This content is from: Local Insights

Japan: Restricted stock

Yoshitaka Kato

On April 28 2016, the Ministry of Economy Trade and Industry published a practice guide for the introduction of restricted stock as a new incentive award for directors and executive officers in Japan. The introduction of restricted stock is a common performance-based award in western countries. According to the practice guide, it will enable Japanese companies to globally acquire highly-talented management personnel and manage this personnel in a uniform way. Additionally, the Japanese Corporate Governance Code, which the Tokyo Stock Exchange published in 2015, provides that in order for management remuneration to operate as a healthy incentive for sustainable growth, the proportion linked to mid- to long-term results and the balance of cash and stock should be set appropriately.

Therefore, the government expects that listed companies will use restricted stock as a new way to comply with the code.

For the purpose of introducing restricted stock, the government is amending the relevant acts and ordinances. For example, the government has amended the relevant tax laws and ordinances so that companies can easily adopt restricted stock as an incentive award for directors and executive officers. Under the amended Income Tax Act, when directors or executive officers obtain certain stocks subject to a transfer restriction meeting the relevant terms and conditions, such directors or executive officers will be taxed when the transfer restriction is lifted rather than when the company grants the stocks.

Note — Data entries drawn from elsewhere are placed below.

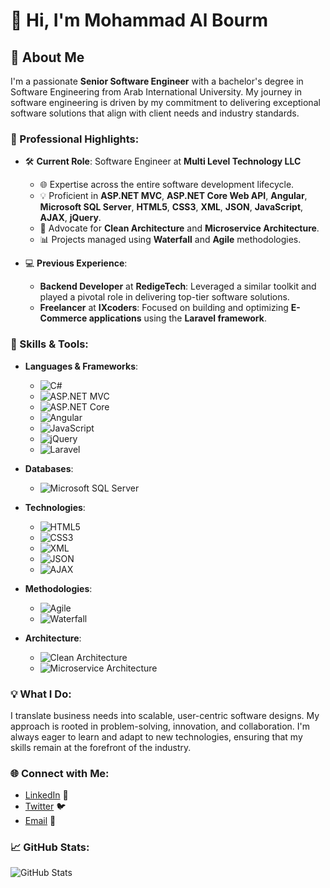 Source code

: # 👋 Hi, I'm Mohammad Al Bourm

## 🚀 About Me
I'm a passionate **Senior Software Engineer** with a bachelor's degree in Software Engineering from Arab International University. My journey in software engineering is driven by my commitment to delivering exceptional software solutions that align with client needs and industry standards. 

### 🌟 Professional Highlights:
- 🛠️ **Current Role**: Software Engineer at **Multi Level Technology LLC**
  - 🌐 Expertise across the entire software development lifecycle.
  - 💡 Proficient in **ASP.NET MVC**, **ASP.NET Core Web API**, **Angular**, **Microsoft SQL Server**, **HTML5**, **CSS3**, **XML**, **JSON**, **JavaScript**, **AJAX**, **jQuery**.
  - 📐 Advocate for **Clean Architecture** and **Microservice Architecture**.
  - 📊 Projects managed using **Waterfall** and **Agile** methodologies.

- 💻 **Previous Experience**:
  - **Backend Developer** at **RedigeTech**: Leveraged a similar toolkit and played a pivotal role in delivering top-tier software solutions.
  - **Freelancer** at **IXcoders**: Focused on building and optimizing **E-Commerce applications** using the **Laravel framework**.

### 🧰 Skills & Tools:
- **Languages & Frameworks**:
  - ![C#](https://img.shields.io/badge/-C%23-239120?style=for-the-badge&logo=c-sharp&logoColor=white) 
  - ![ASP.NET MVC](https://img.shields.io/badge/-ASP.NET%20MVC-5C2D91?style=for-the-badge&logo=.net&logoColor=white)
  - ![ASP.NET Core](https://img.shields.io/badge/-ASP.NET%20Core-5C2D91?style=for-the-badge&logo=.net&logoColor=white)
  - ![Angular](https://img.shields.io/badge/-Angular-DD0031?style=for-the-badge&logo=angular&logoColor=white)
  - ![JavaScript](https://img.shields.io/badge/-JavaScript-F7DF1E?style=for-the-badge&logo=javascript&logoColor=black)
  - ![jQuery](https://img.shields.io/badge/-jQuery-0769AD?style=for-the-badge&logo=jquery&logoColor=white)
  - ![Laravel](https://img.shields.io/badge/-Laravel-FF2D20?style=for-the-badge&logo=laravel&logoColor=white)

- **Databases**:
  - ![Microsoft SQL Server](https://img.shields.io/badge/-Microsoft%20SQL%20Server-CC2927?style=for-the-badge&logo=microsoft-sql-server&logoColor=white)

- **Technologies**:
  - ![HTML5](https://img.shields.io/badge/-HTML5-E34F26?style=for-the-badge&logo=html5&logoColor=white)
  - ![CSS3](https://img.shields.io/badge/-CSS3-1572B6?style=for-the-badge&logo=css3&logoColor=white)
  - ![XML](https://img.shields.io/badge/-XML-FF6600?style=for-the-badge&logo=xml&logoColor=white)
  - ![JSON](https://img.shields.io/badge/-JSON-000000?style=for-the-badge&logo=json&logoColor=white)
  - ![AJAX](https://img.shields.io/badge/-AJAX-47A248?style=for-the-badge&logo=ajax&logoColor=white)

- **Methodologies**:
  - ![Agile](https://img.shields.io/badge/-Agile-44B78B?style=for-the-badge&logo=agile&logoColor=white)
  - ![Waterfall](https://img.shields.io/badge/-Waterfall-00A4CC?style=for-the-badge&logo=waterfall&logoColor=white)

- **Architecture**:
  - ![Clean Architecture](https://img.shields.io/badge/-Clean%20Architecture-0078D4?style=for-the-badge&logo=architecture&logoColor=white)
  - ![Microservice Architecture](https://img.shields.io/badge/-Microservice%20Architecture-FF7A59?style=for-the-badge&logo=architecture&logoColor=white)
 
  
### 💡 What I Do:
I translate business needs into scalable, user-centric software designs. My approach is rooted in problem-solving, innovation, and collaboration. I'm always eager to learn and adapt to new technologies, ensuring that my skills remain at the forefront of the industry.

### 🌐 Connect with Me:
- [LinkedIn](https://www.linkedin.com/in/mohammad-al-bourm-067337166) 💼
- [Twitter](https://x.com/BourmMohammad) 🐦
- [Email](mailto:mohammadbourm@gmail.com) 📧

### 📈 GitHub Stats:
![GitHub Stats](https://github-readme-stats.vercel.app/api?username=MohammadAhmadAlBourm&show_icons=true&theme=radical)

Additionally, on June 24 2016, the Financial Services Agency published a bill to revise the Cabinet Office Ordinance on Disclosure of Corporate Affairs. The purpose of this revision was to exclude restricted stock from the definition of 'allocation to third party' so that, unlike in the case of an ordinary allocation to a third party, listed companies are not required to disclose detailed information regarding the directors or executive officers to whom the issued stocks are to be allotted.

The government's insistence on promoting the introduction of restricted stock will lead many listed companies to consider the introduction of this new incentive award. Through this consideration, the legal practice regarding performance-based awards, including restricted stock, will further progress in Japan.